Christian Kontz

Christian Kontz
PhD Student, Finance
PhD Program Office Graduate School of Business Stanford University 655 Knight Way Stanford, CA 94305

Christian Kontz

Hi, I’m Christian Kontz. I’m a Ph.D. candidate in Finance at Stanford Graduate School of Business.

My research sits at the intersection of empirical corporate finance and asset pricing. I study how delegated asset management, the growth of passive investing, and emerging trends like ESG investing shape firms’ decisions and real economic outcomes.

Research Interests

  • Financial Intermediation
  • Corporate Finance
  • Climate Finance
  • Empirical Asset Pricing

Job Market Paper

Benchmark-linked capital flows increase firms' CAPM βs, thereby raising managers' perceived cost of equity and reducing investment. Using exogenous variation from Russell and S&P 500 reconstitutions, we show that inclusion in a benchmark stock index increases a stock's CAPM β. Managers interpret the higher β as a higher cost of equity and reduce investment. Consistent with this mechanism, benchmark inclusion also raises the perceived cost of equity among stock analysts and regulators. Industries with larger increases in βs due to benchmarking have accumulated less capital over the past two decades.
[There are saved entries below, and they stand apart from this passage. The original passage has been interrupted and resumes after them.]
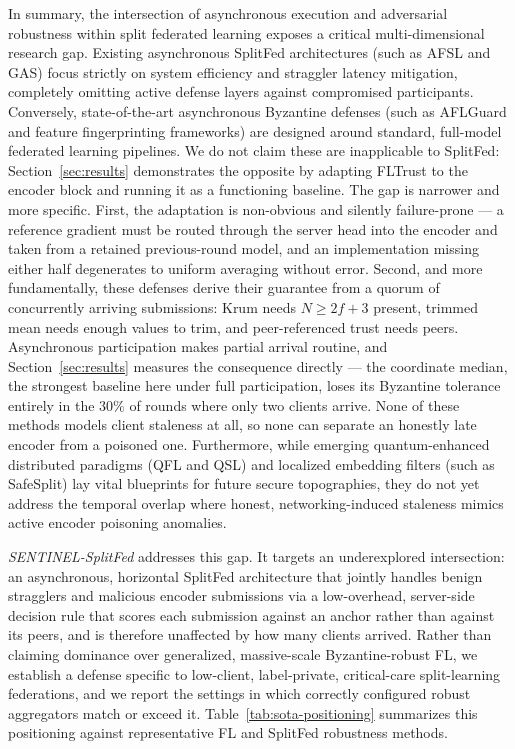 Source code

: \documentclass[pdflatex,sn-mathphys-num]{sn-jnl}
\begin{document}
In summary, the intersection of asynchronous execution and adversarial robustness within split federated learning exposes a critical multi-dimensional research gap. Existing asynchronous SplitFed architectures (such as AFSL and GAS) focus strictly on system efficiency and straggler latency mitigation, completely omitting active defense layers against compromised participants. Conversely, state-of-the-art asynchronous Byzantine defenses (such as AFLGuard and feature fingerprinting frameworks) are designed around standard, full-model federated learning pipelines. We do not claim these are inapplicable to SplitFed: Section~\ref{sec:results} demonstrates the opposite by adapting FLTrust to the encoder block and running it as a functioning baseline. The gap is narrower and more specific. First, the adaptation is non-obvious and silently failure-prone --- a reference gradient must be routed through the server head into the encoder and taken from a retained previous-round model, and an implementation missing either half degenerates to uniform averaging without error. Second, and more fundamentally, these defenses derive their guarantee from a quorum of concurrently arriving submissions: Krum needs $N\geq2f+3$ present, trimmed mean needs enough values to trim, and peer-referenced trust needs peers. Asynchronous participation makes partial arrival routine, and Section~\ref{sec:results} measures the consequence directly --- the coordinate median, the strongest baseline here under full participation, loses its Byzantine tolerance entirely in the $30\%$ of rounds where only two clients arrive. None of these methods models client staleness at all, so none can separate an honestly late encoder from a poisoned one. Furthermore, while emerging quantum-enhanced distributed paradigms (QFL and QSL) and localized embedding filters (such as SafeSplit) lay vital blueprints for future secure topographies, they do not yet address the temporal overlap where honest, networking-induced staleness mimics active encoder poisoning anomalies. 

\emph{SENTINEL-SplitFed} addresses this gap. It targets an underexplored intersection: an asynchronous, horizontal SplitFed architecture that jointly handles benign stragglers and malicious encoder submissions via a low-overhead, server-side decision rule that scores each submission against an anchor rather than against its peers, and is therefore unaffected by how many clients arrived. Rather than claiming dominance over generalized, massive-scale Byzantine-robust FL, we establish a defense specific to low-client, label-private, critical-care split-learning federations, and we report the settings in which correctly configured robust aggregators match or exceed it. Table~\ref{tab:sota-positioning} summarizes this positioning against representative FL and SplitFed robustness methods.
\end{document}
Benchmark-induced changes in the cross-section of CAPM βs do not cancel out but affect aggregate investment because higher βs fall on many firms with high investment elasticities, while lower βs benefit a few large but inelastic firms. This mechanism can account for the majority of the missing investment puzzle.

Working Papers

This paper documents that ESG preferences in fixed income markets affect real outcomes through securitization. I find that higher ESG scores lower funding costs for auto loan securitizations and that captive lenders pass through these savings to consumers: an 8 basis point ESG funding advantage translates into a 20 basis point lower consumer interest rate. The high pass-through is driven by a 6 percentage point higher probability of receiving subsidized interest rates (e.g., 0% financing). Lower consumer borrowing costs increase loan demand by up to 4.6%. Yet because issuer ESG scores are weak proxies for financed CO2 emissions, the same mechanism reduces the cost of capital for high-emission vehicles. A subjective-beliefs model can explain how investors who intend to price emissions but implement it via ESG scores lower the cost of capital of high-emission vehicles.

Work in Progress

From Markets to Meters: How Index Investing Affects Electricity Prices

This paper documents that index investing distort risk measures used in regulatory price-setting. Exploiting quasi-experimental variation from Russell index reconstitutions, we find that a utility's inclusion in a more heavily benchmarked index inflates its CAPM β. We then show this effect leads regulators to authorize higher returns on equity, which are ultimately passed on to consumers. This mechanism has substantial aggregate consequences, generating over $85 billion in total economic costs from 1998-2018. Evidence from the regulated railroad industry confirms the mechanism's external validity, highlighting a significant, previously undocumented consequence of modern financial market structure on regulated industries.